The CFPB Is in the Crosshairs, Exactly Where It Belongs

COMMENTARY Monetary Policy

The CFPB Is in the Crosshairs, Exactly Where It Belongs

Jan 24, 2017 3 min read
COMMENTARY BY

Former Director, Center for Data Analysis

Norbert Michel studied and wrote about financial markets and monetary policy, including the reform of Fannie Mae and Freddie Mac.
Consumer Financial Protection Bureau Director Richard Cordray arrives to testify before House Financial Services Oversight and Investigations Subcommittee hearing on July 30, 2014. URI GRIPAS/REUTERS/Newscom

Key Takeaways

The Consumer Financial Protection Bureau (CFPB) has been one of the most controversial components of the 2010 Dodd-Frank Act.

Last year’s major Dodd-Frank reform legislation, the Financial CHOICE Act, included a provision to convert the CFPB to a commission.

Politics aside, the case for full repeal of the CFPB is actually quite strong.

The Consumer Financial Protection Bureau (CFPB) has been one of the most controversial components of the 2010 Dodd-Frank Act.  It has issued contentious rules, tortured data to make other rules, engaged in an extravagant spending spree, and even found itself blasted by the Government Accountability Office (GAO) for employment discrimination.

The CFPB’s funding and structure – a formulaic revenue stream tied to the Federal Reserve, and a sole director rather than a bipartisan commission – were points of conflict before the Bureau was even up and running.  In October 2016, the D.C. Circuit Court of Appeals struck down the Bureau’s sole-director structure as unconstitutional and recognized the president’s power “to remove the director at will, and to supervise and direct the director.”

Now that Republicans have control of the House, the Senate, and the White House, Democrats are very nervous about what might happen to Sen.
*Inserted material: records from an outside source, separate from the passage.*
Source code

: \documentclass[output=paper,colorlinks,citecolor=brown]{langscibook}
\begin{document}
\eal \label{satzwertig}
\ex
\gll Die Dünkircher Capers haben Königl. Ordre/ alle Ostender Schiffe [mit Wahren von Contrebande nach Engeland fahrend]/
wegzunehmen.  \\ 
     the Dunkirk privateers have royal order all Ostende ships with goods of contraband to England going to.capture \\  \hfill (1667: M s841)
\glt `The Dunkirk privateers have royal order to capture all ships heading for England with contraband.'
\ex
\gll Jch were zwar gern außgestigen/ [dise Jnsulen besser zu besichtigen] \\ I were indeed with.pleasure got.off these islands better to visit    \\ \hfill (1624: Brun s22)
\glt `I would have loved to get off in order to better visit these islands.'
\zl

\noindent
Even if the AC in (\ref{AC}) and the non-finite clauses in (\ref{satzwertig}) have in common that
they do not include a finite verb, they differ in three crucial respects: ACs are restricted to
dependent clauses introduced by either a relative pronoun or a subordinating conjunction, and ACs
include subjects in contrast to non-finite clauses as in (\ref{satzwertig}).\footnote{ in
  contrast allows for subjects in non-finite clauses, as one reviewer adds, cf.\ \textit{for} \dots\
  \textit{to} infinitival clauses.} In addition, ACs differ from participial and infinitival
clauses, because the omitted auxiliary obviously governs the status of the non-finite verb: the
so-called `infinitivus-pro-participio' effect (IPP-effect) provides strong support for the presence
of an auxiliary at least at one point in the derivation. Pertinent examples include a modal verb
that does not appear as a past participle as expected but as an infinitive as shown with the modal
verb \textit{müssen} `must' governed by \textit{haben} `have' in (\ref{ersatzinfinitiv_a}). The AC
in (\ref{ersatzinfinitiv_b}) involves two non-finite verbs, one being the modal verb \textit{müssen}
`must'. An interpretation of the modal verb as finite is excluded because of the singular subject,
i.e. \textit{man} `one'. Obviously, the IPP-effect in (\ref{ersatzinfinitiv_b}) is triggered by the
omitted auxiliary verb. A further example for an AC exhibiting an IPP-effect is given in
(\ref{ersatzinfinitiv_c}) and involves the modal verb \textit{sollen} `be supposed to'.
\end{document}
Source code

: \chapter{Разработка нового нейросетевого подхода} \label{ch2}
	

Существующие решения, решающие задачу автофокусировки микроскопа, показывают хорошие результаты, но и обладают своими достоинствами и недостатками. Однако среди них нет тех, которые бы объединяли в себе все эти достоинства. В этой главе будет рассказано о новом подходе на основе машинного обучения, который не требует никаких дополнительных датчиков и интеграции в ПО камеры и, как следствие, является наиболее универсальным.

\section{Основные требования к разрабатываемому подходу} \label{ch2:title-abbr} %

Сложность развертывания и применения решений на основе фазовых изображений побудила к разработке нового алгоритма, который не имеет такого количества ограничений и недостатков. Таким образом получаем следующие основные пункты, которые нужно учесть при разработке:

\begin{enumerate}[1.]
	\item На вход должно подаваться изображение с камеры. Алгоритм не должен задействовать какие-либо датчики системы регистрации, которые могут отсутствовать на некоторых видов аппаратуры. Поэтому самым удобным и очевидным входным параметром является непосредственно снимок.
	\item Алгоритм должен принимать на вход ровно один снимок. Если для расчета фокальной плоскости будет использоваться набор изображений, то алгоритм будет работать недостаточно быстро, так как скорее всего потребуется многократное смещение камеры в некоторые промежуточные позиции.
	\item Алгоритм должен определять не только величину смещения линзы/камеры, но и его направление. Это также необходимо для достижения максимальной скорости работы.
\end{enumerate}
Elizabeth Warren’s (D-Mass.) brainchild.

Democrats know that President Trump might fire the CFPB’s director, Richard Cordray, and they’re actively pushing against converting the CFPB to a bipartisan commission.

Republicans have long argued that, at the very least, the agency should be structured similar to regulatory agencies such as the Federal Trade Commission, the Securities and Exchange Commission, or the Commodity Futures Trading Commission.  Last year’s major Dodd-Frank reform legislation, the Financial CHOICE Act, included a provision to convert the CFPB to a commission.

Regardless of whether one believes in the mission of the CFPB (and there are plenty reasons to doubt it’s a wise one), the single director model for such an agency was a bad idea.  Under that framework, any newly elected President could install a new CFPB director and undo his predecessor’s policies.

That set up does not bode well for either side.

Regardless, as long as the D.C. Circuit’s ruling stands, CFPB proponents have very little leverage to stop a conversion to the commission structure.  So CFPB reformists should press their advantage to get the best deal possible.

Politics aside, the case for full repeal of the CFPB is actually quite strong.

Nobody has ever made a strong case that the pre-Dodd-Frank framework failed, much less that a new federal agency was necessary to protect consumers.  CFPB advocates act as though there would be no consumer protection in financial markets without this government agency, but that’s demonstrably false.

Dodd-Frank transferred enforcement of 22 specific consumer financial protection statutes from other agencies to the CFPB.

Prior to Dodd-Frank, federal rulemaking and enforcement for consumer financial protection laws were divided among seven agencies: the Federal Reserve Board of Governors; the Federal Deposit Insurance Corporation; the Office of the Comptroller of the Currency; the Office of Thrift Supervision; the National Credit Union Administration; the Federal Trade Commission, and the Department of Housing and Urban Development.

States also had – and still have – their own consumer protection laws. And, the Department of Justice generally enforces anti-discrimination law when financial institutions are alleged to have perpetrated such crimes.

Was this framework insufficient because one of the seven agencies was derelict in its duties? Or, were consumers confused because too many agencies were involved?

Was it a combination of too many statutes and too many agencies?

The full legislative record of Dodd-Frank and the CFPB offers no objective analysis of these issues.  However, pre-Dodd-Frank advocates of stronger consumer protection in financial markets had been clamoring for reforms since the early 2000s.